# Graded Exercise #3

[EuroSAT](https://zenodo.org/records/7711810#.ZAm3k-zMKEA) is a land use and land cover classification dataset. The dataset is based on Sentinel-2 satellite imagery covering 13 spectral bands and consists of 10 Land Use and Land Cover (LULC) classes with a total of 27,000 labeled and geo-referenced images. 

Using the following code, you can create a DataFrame that includes columns detailing the center locations of the images and their corresponding Land Use and Land Cover (LULC) classes.

Our task: Perform **supervised Machine Learning (ML)** on this dataset. Later we will use **Dask** in your implementation. We will follow the following key steps:
- Create relevant features and analyse them using some visualizations and statistical tools. You can start with features representing the mean and range of spectral bands in these images.
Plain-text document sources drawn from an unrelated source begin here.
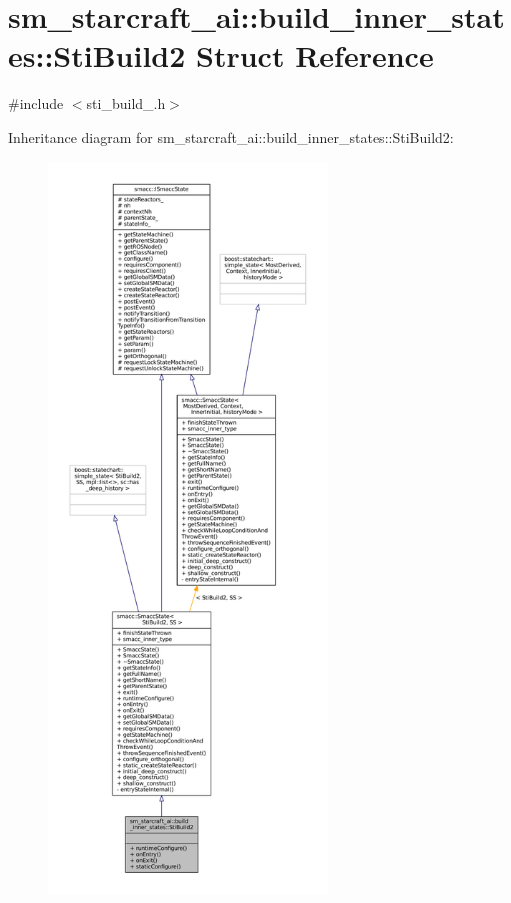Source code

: \hypertarget{structsm__starcraft__ai_1_1build__inner__states_1_1StiBuild2}{}\section{sm\+\_\+starcraft\+\_\+ai\+:\+:build\+\_\+inner\+\_\+states\+:\+:Sti\+Build2 Struct Reference}
\label{structsm__starcraft__ai_1_1build__inner__states_1_1StiBuild2}


{\ttfamily \#include $<$sti\+\_\+build\+\_.\+h$>$}



Inheritance diagram for sm\+\_\+starcraft\+\_\+ai\+:\+:build\+\_\+inner\+\_\+states\+:\+:Sti\+Build2\+:
\nopagebreak
\begin{figure}[H]
\begin{center}
\leavevmode
\includegraphics[height=550pt]{structsm__starcraft__ai_1_1build__inner__states_1_1StiBuild2__inherit__graph}
\end{center}
\end{figure}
You are free to explore more relevant features.
- Split the dataset into training, validation, and test sets.
- Choose an appropriate ML algorithm.
- Train and assess the model's performance.
- Adjust the model's hyperparameters to optimize its performance.

## 1. Creating the work space
Import all the relevant folders and include the file path to the where the imagery data are. 

In [68]:
import numpy as np
import pandas as pd
import rasterio
import rasterio.features
import rasterio.warp
from rasterio.windows import Window
import geojson
import matplotlib.pyplot as plt
from scipy import stats

In [69]:
import os
from os.path import isfile, join

In [70]:
directory_path = 'EuroSAT_MS/'

## 2. Creating target variable data frame and relevant features
The goal of this excersize is to work on our understanding of machine learning concepts and try to put it into practise. Using the imagery provided by the professor we will create a dataframe with the lat, long, respective land use classification and relevant features of centroid point for each image. Land use classification is our target variable and the readings from the bands, as well as the derived features, will be used to create a model that would accurate identify land use classification in a new set up imager. 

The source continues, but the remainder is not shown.